[[ Supplied records open ]]
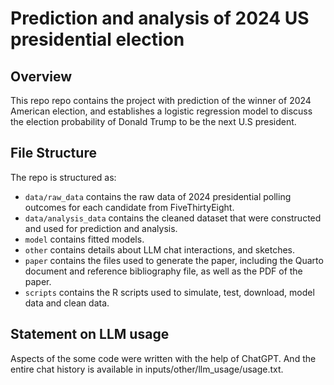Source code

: # Prediction and analysis of 2024 US presidential election

## Overview

This repo repo contains the project with prediction of the winner of 2024 American election, and establishes a logistic regression model to discuss the election probability of Donald Trump to be the next U.S president.

## File Structure

The repo is structured as:

-   `data/raw_data` contains the raw data of 2024 presidential polling outcomes for each candidate from FiveThirtyEight.
-   `data/analysis_data` contains the cleaned dataset that were constructed and used for prediction and analysis.
-   `model` contains fitted models. 
-   `other` contains details about LLM chat interactions, and sketches.
-   `paper` contains the files used to generate the paper, including the Quarto document and reference bibliography file, as well as the PDF of the paper. 
-   `scripts` contains the R scripts used to simulate, test, download, model data and clean data.


## Statement on LLM usage

Aspects of the some code were written with the help of ChatGPT. And the entire chat history is available in inputs/other/llm_usage/usage.txt.

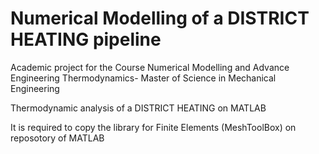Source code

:# Numerical Modelling of a DISTRICT HEATING pipeline

Academic project for the Course Numerical Modelling and Advance Engineering Thermodynamics- Master of Science in Mechanical Engineering

Thermodynamic analysis of a DISTRICT HEATING on MATLAB

It is required to copy the library for Finite Elements (MeshToolBox) on reposotory of MATLAB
[[ Supplied records closed ]]
:: What to work on ::
Above are the lines; repeat exactly the ones from the line containing "## File Structure" down to the line containing "prediction and analysis.", both inclusive.

:: Exercise output ::
## File Structure

The repo is structured as:

-   `data/raw_data` contains the raw data of 2024 presidential polling outcomes for each candidate from FiveThirtyEight.
-   `data/analysis_data` contains the cleaned dataset that were constructed and used for prediction and analysis.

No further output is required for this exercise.